Through the CARES program, more than 900 agriculturists across Florida have been recognized for their superior natural resource conservation. CARES, which stands for County Alliance for Responsible Environmental Stewardship, was created in 2001 by Florida Farm Bureau and the Suwannee River Partnership. The program highlights the many ways farmers and ranchers use best management practices to leave the land and its resources in better shape for the next generation.
“It is imperative to recognize all Florida farmers who go the extra mile in caring for natural resources,” said Florida Farm Bureau President John L. Hoblick. “The CARES award is our way to honor these farmers and ranchers and bring awareness of production agriculture’s commitment to superior natural resource management.”
The Schirard Family
CARES recipients Joseph Brantley and Brant Schirard, a father and son, are very passionate about preserving Grassy Island, where they grow grapefruit and other citrus as part of Blue Goose Growers, a large grower on the east coast of Florida.
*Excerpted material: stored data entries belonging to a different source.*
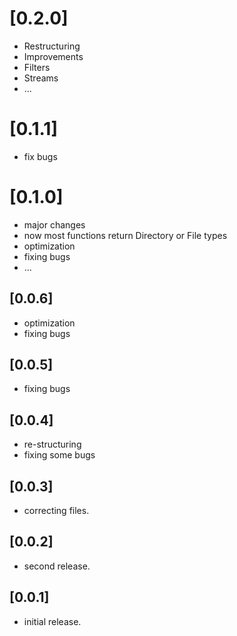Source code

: # [0.2.0]

* Restructuring
* Improvements
* Filters
* Streams
* ...

# [0.1.1]

* fix bugs

# [0.1.0]

* major changes
* now most functions return Directory or File types
* optimization
* fixing bugs
* ...

## [0.0.6]

* optimization
* fixing bugs

## [0.0.5]

* fixing bugs

## [0.0.4]

* re-structuring
* fixing some bugs

## [0.0.3]

* correcting files.

## [0.0.2]

* second release.

## [0.0.1]

* initial release.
“Most farmers want to do it the right way because they’re proud of what they do. Working alongside family makes it even better,” said Brant, president of Schirard Citrus.
Much of the Schirards’ conservation efforts focus on water quality. Excess irrigation water is pumped off of the citrus groves and is sent through a series of canals that utilize native vegetation to filter and capture nutrients. Water naturally flows into and through multiple retention areas where it is again filtered through native wetlands and vegetation, cleaning water effectively.
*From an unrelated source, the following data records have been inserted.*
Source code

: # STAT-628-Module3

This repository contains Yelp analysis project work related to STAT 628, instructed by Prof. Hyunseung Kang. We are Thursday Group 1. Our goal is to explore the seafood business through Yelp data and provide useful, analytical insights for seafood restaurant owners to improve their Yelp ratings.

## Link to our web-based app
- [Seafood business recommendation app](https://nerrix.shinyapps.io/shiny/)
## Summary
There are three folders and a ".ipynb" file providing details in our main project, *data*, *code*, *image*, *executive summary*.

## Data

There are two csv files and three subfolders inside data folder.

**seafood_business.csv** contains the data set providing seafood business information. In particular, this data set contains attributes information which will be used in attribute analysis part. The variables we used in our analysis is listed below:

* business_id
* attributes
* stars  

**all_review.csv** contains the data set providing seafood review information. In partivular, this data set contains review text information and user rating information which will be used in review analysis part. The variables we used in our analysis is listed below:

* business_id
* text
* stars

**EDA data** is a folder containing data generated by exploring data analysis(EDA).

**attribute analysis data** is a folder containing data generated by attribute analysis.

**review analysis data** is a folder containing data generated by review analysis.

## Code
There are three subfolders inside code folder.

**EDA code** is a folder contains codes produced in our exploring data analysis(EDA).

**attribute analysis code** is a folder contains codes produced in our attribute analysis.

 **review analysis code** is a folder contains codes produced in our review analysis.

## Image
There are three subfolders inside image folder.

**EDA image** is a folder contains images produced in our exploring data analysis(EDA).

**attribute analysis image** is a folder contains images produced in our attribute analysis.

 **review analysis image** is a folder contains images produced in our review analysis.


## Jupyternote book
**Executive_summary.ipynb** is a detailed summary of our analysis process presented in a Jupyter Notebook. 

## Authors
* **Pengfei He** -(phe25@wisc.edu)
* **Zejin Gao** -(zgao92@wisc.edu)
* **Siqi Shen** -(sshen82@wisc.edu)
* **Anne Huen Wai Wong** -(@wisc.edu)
“We created all these reservoir retentions to purify the water as much as possible, knowing it was going eventually to the ocean, either through the Fort Pierce area or going all the way to Jacksonville, to the St. Johns River,” Joseph Brantley explained.
According to Brant, the water that leaves the property is at least as clean, if not cleaner, than when it got there.
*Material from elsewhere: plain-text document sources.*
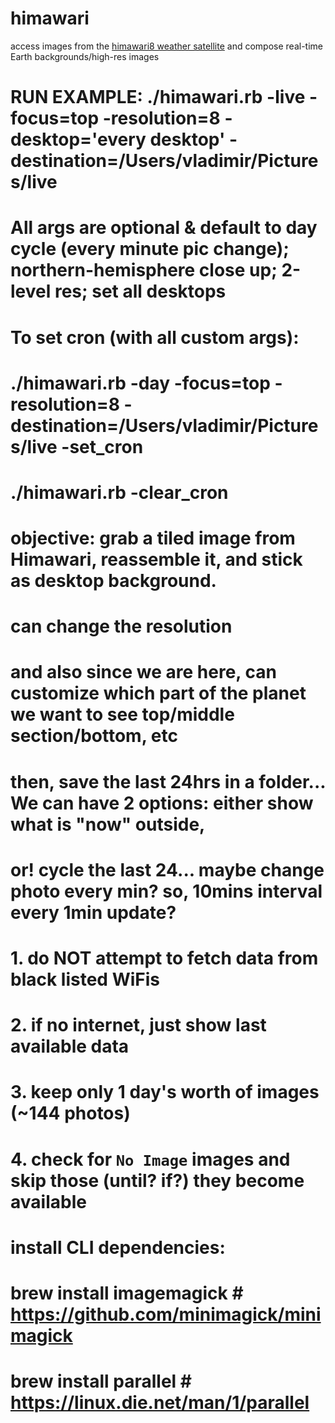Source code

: # himawari
access images from the [himawari8 weather satellite](https://himawari8.nict.go.jp) and compose real-time Earth backgrounds/high-res images

# RUN EXAMPLE: ./himawari.rb -live -focus=top -resolution=8 -desktop='every desktop' -destination=/Users/vladimir/Pictures/live
# All args are optional & default to day cycle (every minute pic change); northern-hemisphere close up; 2-level res; set all desktops

# To set cron (with all custom args):
# ./himawari.rb -day -focus=top -resolution=8 -destination=/Users/vladimir/Pictures/live -set_cron
# ./himawari.rb -clear_cron

# objective: grab a tiled image from Himawari, reassemble it, and stick as desktop background.
# can change the resolution
# and also since we are here, can customize which part of the planet we want to see top/middle section/bottom, etc
# then, save the last 24hrs in a folder... We can have 2 options: either show what is "now" outside,
# or! cycle the last 24... maybe change photo every min? so, 10mins interval every 1min update?

# 1. do NOT attempt to fetch data from black listed WiFis
# 2. if no internet, just show last available data
# 3. keep only 1 day's worth of images (~144 photos)
# 4. check for `No Image` images and skip those (until? if?) they become available

# install CLI dependencies:
# brew install imagemagick # https://github.com/minimagick/minimagick
# brew install parallel # https://linux.die.net/man/1/parallel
Joseph Brantley’s emphasis decades ago on preserving as much of the property’s natural beauty means the groves aren’t the most efficiently laid out, but he feels he achieved his aim.
“It’s a paradise for the environment. It’s a paradise for the game,” he said.
Brant noted how he proud he is that he can be anywhere on the 3,000-acre property and see the same animals, plants and trees flourishing that he saw when he first set foot on the property.
He gives much of the credit for that to his father, who was concerned about water quality and wildlife habitat decades ago, “because it has always been important to farmers and ranchers.”
Brant said one of his biggest concerns now is keeping his father’s environmental legacy going, noting that his dad implemented these practices when the citrus industry was booming.
“I’m trying to hang onto it in some of the worst times we’ve ever had and still be a good steward of his legacy,” he said.
More than 60 public agencies have been involved in the program, making CARES a model for similar programs across the country. The agencies involved include USDA’s Natural Resources Conservation Service, the Florida Department of Agriculture and Consumer Services, the University of Florida’s Institute of Food and Agricultural Sciences, the Florida Department of Environmental Protection and Florida’s water management districts, agricultural organizations, businesses and local governments.